It is nonsense, it crushes all originality of the growing man. It tends to put them in a rut and it keeps them in it. An artist should paint his own time and treat nature as he feels it, not repeat the same stupidities of his predecessors, for mechanical exactitude becomes stupid in art and tiresome, like all things photographic to the real artist. The men who have made success today are the men who have got out of this rut.

Twilight (Le Crépuscule) (c. 1888-1893)

Before returning home to the United States, the Hassams moved into a new studio at 35 Boulevard de Rochechouart, after the previous tenant, Pierre-Auguste Renoir, had moved out, leaving some of his work behind.
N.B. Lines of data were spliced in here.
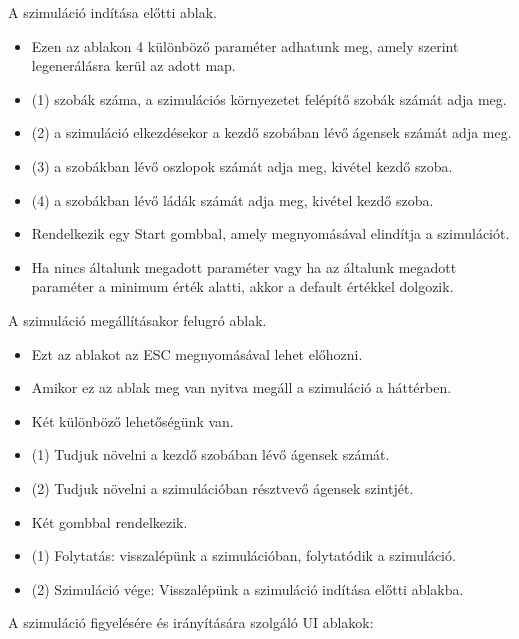 
A szimuláció indítása előtti ablak.

\begin{itemize}
    \item Ezen az ablakon 4 különböző paraméter adhatunk meg, amely szerint legenerálásra kerül az adott map.
    \item (1) szobák száma, a szimulációs környezetet felépítő szobák számát adja meg.
    \item (2) a szimuláció elkezdésekor a kezdő szobában lévő ágensek számát adja meg.
    \item (3) a szobákban lévő oszlopok számát adja meg, kivétel kezdő szoba.
    \item (4) a szobákban lévő ládák számát adja meg, kivétel kezdő szoba.
    \item Rendelkezik egy Start gombbal, amely megnyomásával elindítja a szimulációt.
    \item Ha nincs általunk megadott paraméter vagy ha az általunk megadott paraméter a minimum érték alatti, akkor a default értékkel dolgozik.
\end{itemize}

A szimuláció megállításakor felugró ablak.

\begin{itemize}
    \item Ezt az ablakot az ESC megnyomásával lehet előhozni.
    \item Amikor ez az ablak meg van nyitva megáll a szimuláció a háttérben.
    \item Két különböző lehetőségünk van.
    \item (1) Tudjuk növelni a kezdő szobában lévő ágensek számát.
    \item (2) Tudjuk növelni a szimulációban résztvevő ágensek szintjét.
    \item Két gombbal rendelkezik.
    \item (1) Folytatás: visszalépünk a szimulációban, folytatódik a szimuláció.
    \item (2) Szimuláció vége: Visszalépünk a szimuláció indítása előtti ablakba.
\end{itemize}


\label{UI}

A szimuláció figyelésére és irányítására szolgáló UI ablakok:

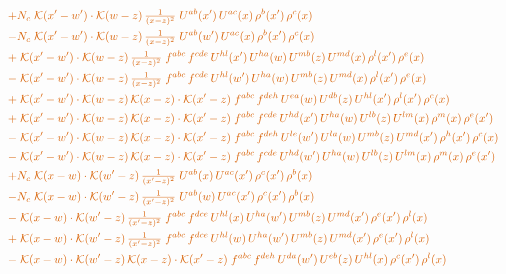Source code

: \documentclass[10pt]{article}
\numberwithin{equation}{section}
\begin{document}
\begin{align}
&\quad{\color{BFK}+N_c\;\mathcal{K}(x'-w')\cdot\mathcal{K}(w-z)\,\tfrac{1}{(x-z)^{2}}\;U^{ab}(x')\,U^{ac}(x)\,\rho^{b}(x')\,\rho^{c}(x)}\notag\\
&\quad{\color{BFK}-N_c\;\mathcal{K}(x'-w')\cdot\mathcal{K}(w-z)\,\tfrac{1}{(x-z)^{2}}\;U^{ab}(w')\,U^{ac}(x)\,\rho^{b}(x')\,\rho^{c}(x)}\notag\\
&\quad{\color{BFK}+\;\mathcal{K}(x'-w')\cdot\mathcal{K}(w-z)\,\tfrac{1}{(x-z)^{2}}\;f^{abc}\,f^{cde}\,U^{hl}(x')\,U^{ha}(w)\,U^{mb}(z)\,U^{md}(x)\,\rho^{l}(x')\,\rho^{e}(x)}\notag\\
&\quad{\color{BFK}-\;\mathcal{K}(x'-w')\cdot\mathcal{K}(w-z)\,\tfrac{1}{(x-z)^{2}}\;f^{abc}\,f^{cde}\,U^{hl}(w')\,U^{ha}(w)\,U^{mb}(z)\,U^{md}(x)\,\rho^{l}(x')\,\rho^{e}(x)}\notag\\
&\quad{\color{BFK}+\;\mathcal{K}(x'-w')\cdot\mathcal{K}(w-z)\,\mathcal{K}(x-z)\cdot\mathcal{K}(x'-z)\;f^{abc}\,f^{deh}\,U^{ea}(w)\,U^{db}(z)\,U^{hl}(x')\,\rho^{l}(x')\,\rho^{c}(x)}\notag\\
&\quad{\color{BFK}+\;\mathcal{K}(x'-w')\cdot\mathcal{K}(w-z)\,\mathcal{K}(x-z)\cdot\mathcal{K}(x'-z)\;f^{abc}\,f^{cde}\,U^{hd}(x')\,U^{ha}(w)\,U^{lb}(z)\,U^{lm}(x)\,\rho^{m}(x)\,\rho^{e}(x')}\notag\\
&\quad{\color{BFK}-\;\mathcal{K}(x'-w')\cdot\mathcal{K}(w-z)\,\mathcal{K}(x-z)\cdot\mathcal{K}(x'-z)\;f^{abc}\,f^{deh}\,U^{le}(w')\,U^{la}(w)\,U^{mb}(z)\,U^{md}(x')\,\rho^{h}(x')\,\rho^{c}(x)}\notag\\
&\quad{\color{BFK}-\;\mathcal{K}(x'-w')\cdot\mathcal{K}(w-z)\,\mathcal{K}(x-z)\cdot\mathcal{K}(x'-z)\;f^{abc}\,f^{cde}\,U^{hd}(w')\,U^{ha}(w)\,U^{lb}(z)\,U^{lm}(x)\,\rho^{m}(x)\,\rho^{e}(x')}\notag\\
&\quad{\color{BFK}+N_c\;\mathcal{K}(x-w)\cdot\mathcal{K}(w'-z)\,\tfrac{1}{(x'-z)^{2}}\;U^{ab}(x)\,U^{ac}(x')\,\rho^{c}(x')\,\rho^{b}(x)}\notag\\
&\quad{\color{BFK}-N_c\;\mathcal{K}(x-w)\cdot\mathcal{K}(w'-z)\,\tfrac{1}{(x'-z)^{2}}\;U^{ab}(w)\,U^{ac}(x')\,\rho^{c}(x')\,\rho^{b}(x)}\notag\\
&\quad{\color{BFK}-\;\mathcal{K}(x-w)\cdot\mathcal{K}(w'-z)\,\tfrac{1}{(x'-z)^{2}}\;f^{abc}\,f^{dce}\,U^{hl}(x)\,U^{ha}(w')\,U^{mb}(z)\,U^{md}(x')\,\rho^{e}(x')\,\rho^{l}(x)}\notag\\
&\quad{\color{BFK}+\;\mathcal{K}(x-w)\cdot\mathcal{K}(w'-z)\,\tfrac{1}{(x'-z)^{2}}\;f^{abc}\,f^{dce}\,U^{hl}(w)\,U^{ha}(w')\,U^{mb}(z)\,U^{md}(x')\,\rho^{e}(x')\,\rho^{l}(x)}\notag\\
&\quad{\color{BFK}-\;\mathcal{K}(x-w)\cdot\mathcal{K}(w'-z)\,\mathcal{K}(x-z)\cdot\mathcal{K}(x'-z)\;f^{abc}\,f^{deh}\,U^{da}(w')\,U^{eb}(z)\,U^{hl}(x)\,\rho^{c}(x')\,\rho^{l}(x)}\notag\\

\end{align}
\end{document}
Hassam later explained that he had no idea who Renoir was at the time, but he was impressed by his work and expressed solidarity with what he was trying to achieve.[13] The studio is depicted in Twilight (Le Crépuscule) (1888), showing Hassam's wife and her sister on the rooftop terrace of the apartment.[14] The painting is also the only one in his larger series of floral works in which Hassam identified all of the depicted flower species by name.[15]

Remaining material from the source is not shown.